__EXERCISE__
Pull every line from the records that has the word "GiftCardPayment" in it.

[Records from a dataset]
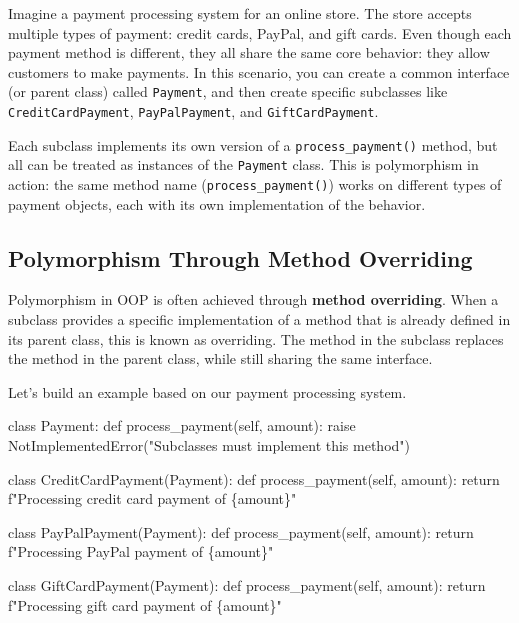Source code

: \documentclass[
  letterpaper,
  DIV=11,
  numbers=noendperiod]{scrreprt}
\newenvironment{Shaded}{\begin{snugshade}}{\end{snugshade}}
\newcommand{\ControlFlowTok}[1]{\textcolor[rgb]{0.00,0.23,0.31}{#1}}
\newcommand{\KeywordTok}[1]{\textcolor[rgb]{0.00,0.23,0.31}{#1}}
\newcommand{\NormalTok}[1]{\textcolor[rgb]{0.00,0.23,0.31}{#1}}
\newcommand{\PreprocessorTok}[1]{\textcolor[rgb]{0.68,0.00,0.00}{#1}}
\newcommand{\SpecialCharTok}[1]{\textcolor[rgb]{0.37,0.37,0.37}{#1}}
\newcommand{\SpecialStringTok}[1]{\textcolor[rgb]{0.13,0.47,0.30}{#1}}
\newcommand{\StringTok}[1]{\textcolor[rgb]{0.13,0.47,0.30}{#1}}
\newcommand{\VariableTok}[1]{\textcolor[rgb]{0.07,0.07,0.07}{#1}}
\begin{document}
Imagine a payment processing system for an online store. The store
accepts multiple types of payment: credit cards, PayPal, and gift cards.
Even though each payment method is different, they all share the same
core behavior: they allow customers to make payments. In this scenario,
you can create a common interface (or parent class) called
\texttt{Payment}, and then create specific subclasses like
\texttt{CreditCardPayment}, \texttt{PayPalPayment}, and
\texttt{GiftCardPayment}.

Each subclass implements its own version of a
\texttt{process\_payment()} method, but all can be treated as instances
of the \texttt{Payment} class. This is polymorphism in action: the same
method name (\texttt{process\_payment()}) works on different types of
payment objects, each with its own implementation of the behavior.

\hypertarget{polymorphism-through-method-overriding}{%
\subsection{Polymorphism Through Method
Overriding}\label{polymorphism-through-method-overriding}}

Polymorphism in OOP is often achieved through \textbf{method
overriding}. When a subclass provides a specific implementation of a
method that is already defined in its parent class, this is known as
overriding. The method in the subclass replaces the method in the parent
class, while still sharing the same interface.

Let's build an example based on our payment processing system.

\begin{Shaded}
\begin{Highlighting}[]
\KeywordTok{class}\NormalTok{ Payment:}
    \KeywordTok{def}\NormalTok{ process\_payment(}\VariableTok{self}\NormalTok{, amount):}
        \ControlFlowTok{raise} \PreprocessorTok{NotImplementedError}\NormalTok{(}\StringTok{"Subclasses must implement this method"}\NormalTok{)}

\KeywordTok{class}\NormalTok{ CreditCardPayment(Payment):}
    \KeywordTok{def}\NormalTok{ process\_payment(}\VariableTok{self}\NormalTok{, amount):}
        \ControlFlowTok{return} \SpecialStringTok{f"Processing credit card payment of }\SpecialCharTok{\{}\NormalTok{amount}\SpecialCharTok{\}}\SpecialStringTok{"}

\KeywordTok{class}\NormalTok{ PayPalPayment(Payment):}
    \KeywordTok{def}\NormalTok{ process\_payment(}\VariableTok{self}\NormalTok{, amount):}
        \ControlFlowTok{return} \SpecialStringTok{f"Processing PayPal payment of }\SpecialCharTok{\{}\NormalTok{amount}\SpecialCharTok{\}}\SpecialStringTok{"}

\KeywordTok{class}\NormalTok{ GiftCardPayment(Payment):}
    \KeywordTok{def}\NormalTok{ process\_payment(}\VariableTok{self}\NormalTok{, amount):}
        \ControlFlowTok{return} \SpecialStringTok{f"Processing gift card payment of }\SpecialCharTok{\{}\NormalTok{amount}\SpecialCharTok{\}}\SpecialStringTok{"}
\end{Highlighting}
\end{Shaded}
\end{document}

__SOLUTION FOR THIS EXERCISE__
\texttt{GiftCardPayment}.
\KeywordTok{class}\NormalTok{ GiftCardPayment(Payment):}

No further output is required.